Kansas and Missouri are two of the hottest teams in the country. And despite Baylor's recent underperformances, the Bears are top-three in terms of talent.
That's why I think the Big 12 deserves more consideration as the best conference in the nation. The fight for the league's crown -- the contenders that the league's teams must face to win the Big 12 -- is as contentious as any race in the country.
Missouri, Baylor and Kansas are on top. A once-nationally ranked Kansas State squad is gathering itself. Iowa State, a team full of transfers, and a young Texas team might make the field of 68, too.
No, it's not an eight-bid league like the Big Ten or Big East.
But the Big 12 has as many Final Four contenders as any league in America.
And if you don't want to consider the possibility that it's the best conference in the country right now -- again, based on the recent performances of its top squads -- don't worry, you'll have another opportunity to change your mind in March, when this conference will stand out.
The Future: It's too early to crown Saint Mary's
BELIEVE THE HYPE
Gonzaga's hold on the West Coast Conference slipped away when Saint Mary's started 8-0 in league play, right? Wrong.
Saint Mary's has a secret. The Gaels have been comfortable at home, where they've played five of their first eight WCC games. But a series of upcoming road matchups will determine whether they'll stay on top of the WCC.
Their nine-game winning streak has featured home wins over BYU and Gonzaga.
But the Gaels can't get comfortable. Their next four games (at Loyola Marymount, at BYU, versus San Diego and at Gonzaga) will really settle the WCC title race.
If they get through their next four games unscathed, crown the Gaels early.
But we're not there yet. Not with this league's perennial challenges on the road. Not with a four-game stretch that could alter the entire makeup of the WCC.
Saint Mary's might win the WCC. But it's too early to make that assumption right now, especially with the chaotic road challenges that seem to disrupt the national scene every weekend.

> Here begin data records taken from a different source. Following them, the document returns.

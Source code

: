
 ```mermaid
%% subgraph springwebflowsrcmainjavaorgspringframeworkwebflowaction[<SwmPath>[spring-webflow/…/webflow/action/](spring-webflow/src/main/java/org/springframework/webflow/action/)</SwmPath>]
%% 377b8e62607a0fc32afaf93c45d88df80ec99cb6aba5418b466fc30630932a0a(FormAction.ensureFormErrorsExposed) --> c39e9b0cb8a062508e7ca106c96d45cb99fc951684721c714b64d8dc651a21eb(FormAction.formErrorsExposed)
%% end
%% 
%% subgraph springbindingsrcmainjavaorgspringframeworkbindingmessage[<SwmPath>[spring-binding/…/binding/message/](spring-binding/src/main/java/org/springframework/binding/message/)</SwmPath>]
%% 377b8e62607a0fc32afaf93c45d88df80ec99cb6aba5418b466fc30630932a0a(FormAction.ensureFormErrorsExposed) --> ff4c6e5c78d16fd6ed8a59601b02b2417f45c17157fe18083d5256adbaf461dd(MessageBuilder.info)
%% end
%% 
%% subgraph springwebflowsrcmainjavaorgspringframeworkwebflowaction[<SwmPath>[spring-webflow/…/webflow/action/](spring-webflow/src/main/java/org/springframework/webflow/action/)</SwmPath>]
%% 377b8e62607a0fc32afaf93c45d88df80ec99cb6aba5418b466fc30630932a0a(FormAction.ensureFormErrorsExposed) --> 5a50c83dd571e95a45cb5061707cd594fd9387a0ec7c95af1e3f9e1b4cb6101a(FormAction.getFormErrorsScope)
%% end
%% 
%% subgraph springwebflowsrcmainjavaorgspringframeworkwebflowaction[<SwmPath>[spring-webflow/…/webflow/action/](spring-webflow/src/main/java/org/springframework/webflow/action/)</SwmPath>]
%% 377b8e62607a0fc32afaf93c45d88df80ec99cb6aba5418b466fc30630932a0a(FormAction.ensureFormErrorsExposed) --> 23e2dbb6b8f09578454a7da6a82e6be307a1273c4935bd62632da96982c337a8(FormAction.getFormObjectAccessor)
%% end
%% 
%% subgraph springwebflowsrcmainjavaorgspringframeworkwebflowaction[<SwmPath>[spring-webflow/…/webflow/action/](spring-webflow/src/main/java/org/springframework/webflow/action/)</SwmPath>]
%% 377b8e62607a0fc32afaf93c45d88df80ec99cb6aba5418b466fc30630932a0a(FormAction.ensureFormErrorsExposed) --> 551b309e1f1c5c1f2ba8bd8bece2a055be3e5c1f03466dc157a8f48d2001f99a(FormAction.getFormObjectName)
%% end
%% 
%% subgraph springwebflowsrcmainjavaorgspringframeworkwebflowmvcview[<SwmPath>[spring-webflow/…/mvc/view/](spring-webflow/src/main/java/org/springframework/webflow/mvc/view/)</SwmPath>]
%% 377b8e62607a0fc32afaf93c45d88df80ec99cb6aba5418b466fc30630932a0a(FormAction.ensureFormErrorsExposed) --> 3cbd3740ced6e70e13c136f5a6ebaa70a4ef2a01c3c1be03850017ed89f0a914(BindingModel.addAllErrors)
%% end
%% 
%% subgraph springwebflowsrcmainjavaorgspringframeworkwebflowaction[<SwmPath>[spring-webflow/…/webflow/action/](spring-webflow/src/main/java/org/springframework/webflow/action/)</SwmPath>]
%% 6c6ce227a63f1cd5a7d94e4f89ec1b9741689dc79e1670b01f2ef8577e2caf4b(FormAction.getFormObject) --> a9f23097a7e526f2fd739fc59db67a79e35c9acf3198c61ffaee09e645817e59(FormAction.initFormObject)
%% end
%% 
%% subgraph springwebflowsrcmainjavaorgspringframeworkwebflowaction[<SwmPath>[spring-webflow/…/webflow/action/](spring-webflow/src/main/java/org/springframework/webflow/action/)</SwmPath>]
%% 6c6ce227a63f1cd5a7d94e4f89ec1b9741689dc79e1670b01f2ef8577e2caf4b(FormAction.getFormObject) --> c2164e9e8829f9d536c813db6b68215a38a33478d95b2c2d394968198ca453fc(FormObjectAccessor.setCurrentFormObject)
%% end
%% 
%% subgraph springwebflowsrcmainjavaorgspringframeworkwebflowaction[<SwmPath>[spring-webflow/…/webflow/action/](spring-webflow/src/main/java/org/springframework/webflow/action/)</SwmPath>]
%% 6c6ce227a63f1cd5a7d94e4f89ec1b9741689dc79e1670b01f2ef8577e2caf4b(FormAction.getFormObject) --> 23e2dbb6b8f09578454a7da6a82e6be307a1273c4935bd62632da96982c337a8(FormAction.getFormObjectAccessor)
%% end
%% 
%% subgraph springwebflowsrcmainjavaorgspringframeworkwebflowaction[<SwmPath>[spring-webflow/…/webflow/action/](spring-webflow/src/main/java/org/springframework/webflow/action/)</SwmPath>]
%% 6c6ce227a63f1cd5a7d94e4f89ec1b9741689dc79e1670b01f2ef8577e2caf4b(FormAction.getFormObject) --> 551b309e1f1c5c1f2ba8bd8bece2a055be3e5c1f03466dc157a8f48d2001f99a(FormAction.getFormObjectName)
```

BYU and Gonzaga are still in the hunt.
The Hoopla: Bo Ryan will coach the Badgers back into Big Ten title contention (BELIEVE THE HYPE). Syracuse needs Fab Melo's defense to reach the Final Four (BELIEVE THE HYPE). Tyshawn Taylor's low-turnover mannerisms will continue (DON'T BELIEVE THE HYPE). The Pac-12 might end the season as a one-bid league (BELIEVE THE HYPE). San Diego State is overrated (DON'T BELIEVE THE HYPE). UNLV is the best team in the West (BELIEVE THE HYPE). Baylor will end the season as a disappointment (DON'T BELIEVE THE HYPE).